EXERCISE OBJECTIVE:
When a line of the records below contains the string "literatura", copy that whole line.

(Beginning of DATASET CONTENT)

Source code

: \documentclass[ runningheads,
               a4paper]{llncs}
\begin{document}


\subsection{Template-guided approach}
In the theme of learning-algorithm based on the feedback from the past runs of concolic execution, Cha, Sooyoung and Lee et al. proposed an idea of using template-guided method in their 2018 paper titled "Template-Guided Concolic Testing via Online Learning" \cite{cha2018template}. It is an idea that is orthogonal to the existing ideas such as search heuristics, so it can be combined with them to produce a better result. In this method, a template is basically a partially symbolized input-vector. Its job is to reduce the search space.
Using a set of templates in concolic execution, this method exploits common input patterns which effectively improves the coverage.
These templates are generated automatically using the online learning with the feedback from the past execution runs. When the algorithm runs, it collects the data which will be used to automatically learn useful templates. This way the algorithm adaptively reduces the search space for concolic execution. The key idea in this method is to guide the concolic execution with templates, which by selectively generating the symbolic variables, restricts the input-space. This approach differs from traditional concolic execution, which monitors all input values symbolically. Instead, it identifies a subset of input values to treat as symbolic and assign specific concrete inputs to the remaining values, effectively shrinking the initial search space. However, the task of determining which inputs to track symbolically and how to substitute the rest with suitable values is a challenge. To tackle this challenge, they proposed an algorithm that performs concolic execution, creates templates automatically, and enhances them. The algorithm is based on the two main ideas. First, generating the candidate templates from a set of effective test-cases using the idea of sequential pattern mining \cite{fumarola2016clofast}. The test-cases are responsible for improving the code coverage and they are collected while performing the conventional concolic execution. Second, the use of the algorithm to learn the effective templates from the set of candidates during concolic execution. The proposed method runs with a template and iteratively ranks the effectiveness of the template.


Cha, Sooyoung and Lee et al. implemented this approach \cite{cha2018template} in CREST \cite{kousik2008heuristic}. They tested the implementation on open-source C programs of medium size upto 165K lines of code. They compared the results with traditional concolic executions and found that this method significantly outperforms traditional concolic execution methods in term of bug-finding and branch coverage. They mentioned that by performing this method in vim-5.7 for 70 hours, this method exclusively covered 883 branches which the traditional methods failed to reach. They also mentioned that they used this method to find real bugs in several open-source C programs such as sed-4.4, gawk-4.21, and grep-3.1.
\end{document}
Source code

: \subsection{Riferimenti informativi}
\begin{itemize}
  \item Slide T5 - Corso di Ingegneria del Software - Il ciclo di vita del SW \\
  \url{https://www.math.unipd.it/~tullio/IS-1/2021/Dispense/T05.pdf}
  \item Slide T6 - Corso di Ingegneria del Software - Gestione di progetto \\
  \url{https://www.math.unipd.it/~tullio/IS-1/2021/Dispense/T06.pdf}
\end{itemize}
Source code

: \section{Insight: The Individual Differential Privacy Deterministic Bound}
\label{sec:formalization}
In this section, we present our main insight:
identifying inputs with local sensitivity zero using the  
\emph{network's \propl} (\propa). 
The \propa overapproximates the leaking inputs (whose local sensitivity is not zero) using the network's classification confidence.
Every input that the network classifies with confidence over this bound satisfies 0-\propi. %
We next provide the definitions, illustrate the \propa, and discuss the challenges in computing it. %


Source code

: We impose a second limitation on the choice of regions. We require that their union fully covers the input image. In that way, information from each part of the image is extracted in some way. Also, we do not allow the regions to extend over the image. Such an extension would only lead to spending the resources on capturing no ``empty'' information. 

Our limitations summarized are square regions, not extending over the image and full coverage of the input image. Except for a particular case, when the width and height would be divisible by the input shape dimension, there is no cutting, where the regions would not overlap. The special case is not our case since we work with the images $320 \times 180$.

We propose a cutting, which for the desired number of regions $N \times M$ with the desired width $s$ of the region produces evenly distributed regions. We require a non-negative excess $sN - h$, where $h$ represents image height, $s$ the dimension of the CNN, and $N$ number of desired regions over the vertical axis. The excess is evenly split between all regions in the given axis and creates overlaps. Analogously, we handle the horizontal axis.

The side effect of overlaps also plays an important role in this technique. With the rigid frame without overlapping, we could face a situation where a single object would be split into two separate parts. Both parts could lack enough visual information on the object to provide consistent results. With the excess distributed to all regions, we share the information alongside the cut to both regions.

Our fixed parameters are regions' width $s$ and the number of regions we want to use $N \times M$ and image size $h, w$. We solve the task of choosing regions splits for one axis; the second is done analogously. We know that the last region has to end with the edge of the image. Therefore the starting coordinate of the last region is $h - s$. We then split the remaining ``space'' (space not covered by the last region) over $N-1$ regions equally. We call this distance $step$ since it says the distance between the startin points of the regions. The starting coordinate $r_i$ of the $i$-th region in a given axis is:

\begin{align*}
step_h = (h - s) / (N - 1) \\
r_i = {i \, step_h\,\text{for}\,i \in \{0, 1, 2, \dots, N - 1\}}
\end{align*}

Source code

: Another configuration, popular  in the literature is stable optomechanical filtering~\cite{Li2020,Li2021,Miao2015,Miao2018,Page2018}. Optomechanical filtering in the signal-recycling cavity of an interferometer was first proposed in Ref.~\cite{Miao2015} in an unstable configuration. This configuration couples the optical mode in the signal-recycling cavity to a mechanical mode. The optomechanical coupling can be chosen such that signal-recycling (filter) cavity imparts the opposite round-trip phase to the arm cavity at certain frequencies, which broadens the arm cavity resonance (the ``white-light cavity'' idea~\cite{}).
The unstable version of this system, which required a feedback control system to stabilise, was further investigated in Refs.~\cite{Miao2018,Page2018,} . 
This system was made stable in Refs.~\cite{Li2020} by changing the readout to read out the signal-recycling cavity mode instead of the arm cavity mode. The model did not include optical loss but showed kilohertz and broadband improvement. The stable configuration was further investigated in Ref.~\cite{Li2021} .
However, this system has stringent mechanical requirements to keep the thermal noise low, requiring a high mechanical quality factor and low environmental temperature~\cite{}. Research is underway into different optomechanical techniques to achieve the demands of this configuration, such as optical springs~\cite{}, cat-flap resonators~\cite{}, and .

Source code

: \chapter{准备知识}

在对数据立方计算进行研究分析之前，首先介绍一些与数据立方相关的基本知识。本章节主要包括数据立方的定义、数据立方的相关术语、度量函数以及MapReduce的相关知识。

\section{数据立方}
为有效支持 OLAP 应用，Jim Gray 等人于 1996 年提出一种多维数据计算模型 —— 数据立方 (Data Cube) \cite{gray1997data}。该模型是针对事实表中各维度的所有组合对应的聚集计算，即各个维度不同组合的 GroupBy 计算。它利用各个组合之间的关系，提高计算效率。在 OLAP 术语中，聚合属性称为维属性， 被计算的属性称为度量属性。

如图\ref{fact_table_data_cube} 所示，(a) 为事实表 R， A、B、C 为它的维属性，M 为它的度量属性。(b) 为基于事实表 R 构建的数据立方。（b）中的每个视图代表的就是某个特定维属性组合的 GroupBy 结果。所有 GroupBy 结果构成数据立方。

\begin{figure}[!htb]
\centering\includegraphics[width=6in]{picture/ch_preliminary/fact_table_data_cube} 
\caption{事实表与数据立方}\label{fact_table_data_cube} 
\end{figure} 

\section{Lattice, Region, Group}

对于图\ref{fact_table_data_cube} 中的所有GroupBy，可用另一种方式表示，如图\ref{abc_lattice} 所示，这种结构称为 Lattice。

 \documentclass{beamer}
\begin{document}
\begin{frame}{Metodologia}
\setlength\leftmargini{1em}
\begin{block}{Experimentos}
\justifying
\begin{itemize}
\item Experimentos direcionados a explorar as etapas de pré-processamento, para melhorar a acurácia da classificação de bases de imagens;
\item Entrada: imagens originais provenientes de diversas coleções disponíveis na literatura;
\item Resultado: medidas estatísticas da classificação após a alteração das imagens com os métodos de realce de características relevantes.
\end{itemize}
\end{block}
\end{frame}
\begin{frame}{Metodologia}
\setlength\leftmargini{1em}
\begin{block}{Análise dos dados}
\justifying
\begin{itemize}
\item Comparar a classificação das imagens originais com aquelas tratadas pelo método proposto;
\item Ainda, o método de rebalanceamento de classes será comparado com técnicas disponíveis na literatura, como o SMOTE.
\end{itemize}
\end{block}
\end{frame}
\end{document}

(End of DATASET CONTENT)

SOLUTION TO THIS PROBLEM:
\item Entrada: imagens originais provenientes de diversas coleções disponíveis na literatura;
\item Ainda, o método de rebalanceamento de classes será comparado com técnicas disponíveis na literatura, como o SMOTE.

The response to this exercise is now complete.